Cores were air-dried, glued onto wooden mounts and polished with a series of successively finer sandpaper grits. Tree-rings were visually dated following a standard procedure (Stokes and Smiley, 1996). We measured EW and LW widths separately with a 0.001 mm resolution, using a Velmex sliding-stage micrometer (Bloomfield, NY, USA) interfaced with a computer. EW and LW were differentiated using a stereo microscope, considering the LW tracheids when lumen was approximately smaller than twice the cell wall (Denne, 1988; DeSoto et al., 2011). Total ring-width (TR) was calculated as the sum of EW and LW for every ring. Measurement and dating errors on individual tree-ring series were detected on TR series with the COFECHA program (Grissino-Mayer, 2001).
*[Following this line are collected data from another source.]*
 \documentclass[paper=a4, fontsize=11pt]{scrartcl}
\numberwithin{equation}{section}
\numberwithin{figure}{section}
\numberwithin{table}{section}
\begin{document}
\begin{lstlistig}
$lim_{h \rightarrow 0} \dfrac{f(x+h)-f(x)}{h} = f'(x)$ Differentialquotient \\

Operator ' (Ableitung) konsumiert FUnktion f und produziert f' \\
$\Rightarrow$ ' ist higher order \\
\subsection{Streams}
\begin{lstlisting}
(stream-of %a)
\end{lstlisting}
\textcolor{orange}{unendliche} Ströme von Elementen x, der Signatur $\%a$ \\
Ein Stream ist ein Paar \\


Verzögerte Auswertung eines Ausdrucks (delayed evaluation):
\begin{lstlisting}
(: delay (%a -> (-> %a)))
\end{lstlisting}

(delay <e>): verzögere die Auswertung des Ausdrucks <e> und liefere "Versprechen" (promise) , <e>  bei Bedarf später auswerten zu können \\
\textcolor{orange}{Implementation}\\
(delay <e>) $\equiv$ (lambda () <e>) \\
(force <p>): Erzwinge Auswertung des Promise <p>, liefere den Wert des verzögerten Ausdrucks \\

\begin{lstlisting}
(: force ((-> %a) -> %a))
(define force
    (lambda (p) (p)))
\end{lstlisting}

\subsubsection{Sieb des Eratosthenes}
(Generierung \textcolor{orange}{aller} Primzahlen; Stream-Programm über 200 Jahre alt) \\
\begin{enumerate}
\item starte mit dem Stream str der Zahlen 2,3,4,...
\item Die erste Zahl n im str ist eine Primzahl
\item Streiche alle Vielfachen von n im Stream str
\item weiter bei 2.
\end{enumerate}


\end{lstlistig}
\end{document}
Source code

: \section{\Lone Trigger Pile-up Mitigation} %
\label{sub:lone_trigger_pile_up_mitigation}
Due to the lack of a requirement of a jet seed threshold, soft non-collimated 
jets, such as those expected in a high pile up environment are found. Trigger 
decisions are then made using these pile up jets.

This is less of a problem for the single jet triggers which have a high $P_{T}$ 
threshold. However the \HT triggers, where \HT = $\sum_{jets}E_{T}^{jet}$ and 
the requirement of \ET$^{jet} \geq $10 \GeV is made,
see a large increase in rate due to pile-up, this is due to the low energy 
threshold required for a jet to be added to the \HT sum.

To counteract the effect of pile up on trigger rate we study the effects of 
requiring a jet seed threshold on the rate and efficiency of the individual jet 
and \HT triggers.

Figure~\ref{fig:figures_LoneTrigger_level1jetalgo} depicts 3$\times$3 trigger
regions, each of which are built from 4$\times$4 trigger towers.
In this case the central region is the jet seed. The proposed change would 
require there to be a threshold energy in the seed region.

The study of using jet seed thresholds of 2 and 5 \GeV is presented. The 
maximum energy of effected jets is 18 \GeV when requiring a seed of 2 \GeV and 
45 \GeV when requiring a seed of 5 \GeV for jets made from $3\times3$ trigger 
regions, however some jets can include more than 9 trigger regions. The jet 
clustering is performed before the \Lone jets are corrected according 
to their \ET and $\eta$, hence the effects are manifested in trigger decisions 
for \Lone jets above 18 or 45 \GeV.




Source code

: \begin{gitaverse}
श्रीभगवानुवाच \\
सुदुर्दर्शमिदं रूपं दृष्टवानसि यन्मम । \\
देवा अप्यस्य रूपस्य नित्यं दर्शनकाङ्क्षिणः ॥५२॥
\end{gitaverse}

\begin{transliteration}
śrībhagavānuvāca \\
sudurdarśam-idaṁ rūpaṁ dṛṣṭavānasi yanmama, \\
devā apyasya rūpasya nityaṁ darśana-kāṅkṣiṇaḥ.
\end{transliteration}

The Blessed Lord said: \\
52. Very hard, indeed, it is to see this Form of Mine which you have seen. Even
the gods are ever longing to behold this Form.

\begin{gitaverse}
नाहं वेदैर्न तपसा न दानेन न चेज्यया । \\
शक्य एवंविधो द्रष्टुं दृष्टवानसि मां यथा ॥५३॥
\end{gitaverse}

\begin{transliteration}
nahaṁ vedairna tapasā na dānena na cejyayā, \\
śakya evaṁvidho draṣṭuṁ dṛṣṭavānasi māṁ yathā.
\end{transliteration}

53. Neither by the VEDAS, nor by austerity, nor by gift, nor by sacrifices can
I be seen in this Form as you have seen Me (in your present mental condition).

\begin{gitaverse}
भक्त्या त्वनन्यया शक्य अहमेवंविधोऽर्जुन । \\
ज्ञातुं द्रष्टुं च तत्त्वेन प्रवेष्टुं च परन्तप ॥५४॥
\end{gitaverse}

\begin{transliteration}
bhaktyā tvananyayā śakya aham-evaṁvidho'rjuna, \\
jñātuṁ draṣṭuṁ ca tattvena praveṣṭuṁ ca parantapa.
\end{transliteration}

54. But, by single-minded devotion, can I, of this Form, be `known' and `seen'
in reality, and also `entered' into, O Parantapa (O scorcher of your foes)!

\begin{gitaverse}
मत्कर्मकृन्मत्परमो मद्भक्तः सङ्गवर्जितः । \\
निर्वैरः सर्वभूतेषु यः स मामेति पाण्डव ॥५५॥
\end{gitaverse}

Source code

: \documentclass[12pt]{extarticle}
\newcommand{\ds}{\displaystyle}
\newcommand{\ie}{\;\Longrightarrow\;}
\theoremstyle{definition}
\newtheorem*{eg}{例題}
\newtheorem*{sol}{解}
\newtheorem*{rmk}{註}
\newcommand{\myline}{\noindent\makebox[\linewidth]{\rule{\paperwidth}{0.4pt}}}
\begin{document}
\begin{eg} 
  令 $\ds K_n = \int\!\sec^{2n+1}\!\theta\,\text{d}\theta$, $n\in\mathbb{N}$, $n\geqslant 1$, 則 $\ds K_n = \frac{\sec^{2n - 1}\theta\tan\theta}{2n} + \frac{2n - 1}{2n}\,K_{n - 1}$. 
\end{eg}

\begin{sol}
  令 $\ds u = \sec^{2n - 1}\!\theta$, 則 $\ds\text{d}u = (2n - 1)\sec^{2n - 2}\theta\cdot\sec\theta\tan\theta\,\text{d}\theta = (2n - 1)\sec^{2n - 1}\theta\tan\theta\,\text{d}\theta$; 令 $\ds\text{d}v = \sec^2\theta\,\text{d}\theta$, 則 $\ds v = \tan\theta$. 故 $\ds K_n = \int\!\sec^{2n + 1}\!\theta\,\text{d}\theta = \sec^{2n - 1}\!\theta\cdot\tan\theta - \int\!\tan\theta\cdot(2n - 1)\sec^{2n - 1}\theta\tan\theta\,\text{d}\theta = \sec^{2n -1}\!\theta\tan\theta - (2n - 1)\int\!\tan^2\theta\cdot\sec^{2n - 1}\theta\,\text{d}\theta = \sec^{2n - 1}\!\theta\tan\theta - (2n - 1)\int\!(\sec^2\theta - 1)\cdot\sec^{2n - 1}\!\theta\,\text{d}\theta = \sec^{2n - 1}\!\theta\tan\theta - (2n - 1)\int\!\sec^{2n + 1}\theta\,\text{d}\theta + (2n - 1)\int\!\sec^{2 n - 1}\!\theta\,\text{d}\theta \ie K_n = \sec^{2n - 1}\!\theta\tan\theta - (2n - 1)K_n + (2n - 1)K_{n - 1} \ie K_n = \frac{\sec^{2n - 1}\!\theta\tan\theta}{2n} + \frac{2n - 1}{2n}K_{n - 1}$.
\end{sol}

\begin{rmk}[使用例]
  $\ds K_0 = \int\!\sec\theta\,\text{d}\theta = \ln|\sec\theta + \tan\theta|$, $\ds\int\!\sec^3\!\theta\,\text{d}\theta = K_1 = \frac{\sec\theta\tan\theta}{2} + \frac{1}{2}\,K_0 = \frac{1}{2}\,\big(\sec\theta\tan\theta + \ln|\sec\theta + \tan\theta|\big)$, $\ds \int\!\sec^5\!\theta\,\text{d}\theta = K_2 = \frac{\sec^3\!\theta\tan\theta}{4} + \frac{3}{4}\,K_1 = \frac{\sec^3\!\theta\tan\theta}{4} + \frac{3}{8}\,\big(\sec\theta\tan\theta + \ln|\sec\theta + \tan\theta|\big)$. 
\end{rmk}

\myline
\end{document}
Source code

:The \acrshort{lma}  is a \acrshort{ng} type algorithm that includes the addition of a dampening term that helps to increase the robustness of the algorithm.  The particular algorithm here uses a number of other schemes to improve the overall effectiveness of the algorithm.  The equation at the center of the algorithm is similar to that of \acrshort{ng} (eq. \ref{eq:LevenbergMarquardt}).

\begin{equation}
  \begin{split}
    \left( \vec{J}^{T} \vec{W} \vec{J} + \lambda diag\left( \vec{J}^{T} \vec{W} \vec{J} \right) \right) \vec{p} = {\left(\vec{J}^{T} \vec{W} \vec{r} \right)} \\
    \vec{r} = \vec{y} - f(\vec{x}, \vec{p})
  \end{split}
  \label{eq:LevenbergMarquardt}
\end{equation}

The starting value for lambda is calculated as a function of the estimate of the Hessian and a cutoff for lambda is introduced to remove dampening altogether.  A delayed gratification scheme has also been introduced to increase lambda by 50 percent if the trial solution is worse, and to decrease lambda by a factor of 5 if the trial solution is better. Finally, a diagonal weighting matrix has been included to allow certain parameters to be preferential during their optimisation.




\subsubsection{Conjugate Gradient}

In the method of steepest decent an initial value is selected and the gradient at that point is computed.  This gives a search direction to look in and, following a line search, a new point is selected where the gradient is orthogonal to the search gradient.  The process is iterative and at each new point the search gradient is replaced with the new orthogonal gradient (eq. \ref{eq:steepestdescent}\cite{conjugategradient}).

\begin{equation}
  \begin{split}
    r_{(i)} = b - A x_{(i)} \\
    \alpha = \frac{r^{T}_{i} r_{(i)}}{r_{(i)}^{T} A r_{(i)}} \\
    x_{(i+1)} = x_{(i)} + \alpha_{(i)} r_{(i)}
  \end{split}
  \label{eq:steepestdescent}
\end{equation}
Cross-dating was performed against a robust master chronology, previously obtained from stem disks of more than 100 trees in the study area (Rozas et al., 2009). Only those ring-width series correctly synchronized were retained for subsequent analyses (N = 74). Tree age was individually estimated at breast height.
To assess whether time, site and sex influenced NSC content in sapwood, we carried out mixed linear models. This approach allows modeling repeated measures on a subject, specifying a priori the covariance matrix as an unstructured matrix because the correlations between the pairs of observations were variable and estimated from the data (Quinn and Keough, 2002). We considered the content of SS, NSS, and NSC as response variables, and assumed a normal error distribution with an identity link function for all variables. Models included time, site and sex and all the possible two-way interactions among them as explanatory fixed factors, and sapwood width and tree size (DBH × height) as covariates. Tree (N = 80) was considered as a random subject effect.
In order to study the effects of site and sex on ring widths, we used generalized estimating equations (GEEs) via restricted maximum-likelihood (REML) that are an extension of generalized linear models (GLMs) to model correlated data (Quinn and Keough, 2002). GEEs provide a flexible way to model traits which do not satisfy the assumptions of a standard linear modeling and allow the problems arising from data imbalance and repeated structure to be overcome. We specified a priori the covariance matrix as an autoregressive structure because it corresponded to a repeated, not balanced, analysis design. Models included site and sex and their interaction as fixed factors, and tree age, sapwood width and year as covariates; core nested in tree (N = 74) was considered as the subject effect. We assumed a normal error distribution with an identity link function for log-transformed EW, LW, and TR widths. We fitted mixed linear models and GLMs using the MIXED and the GEMMOD procedures of SAS (SAS Statistical package 9.1, SAS Institute, Raleigh, NC, USA). Differences between least-squares means were tested pairwise by using the DIFF option in the LSMEANS statement.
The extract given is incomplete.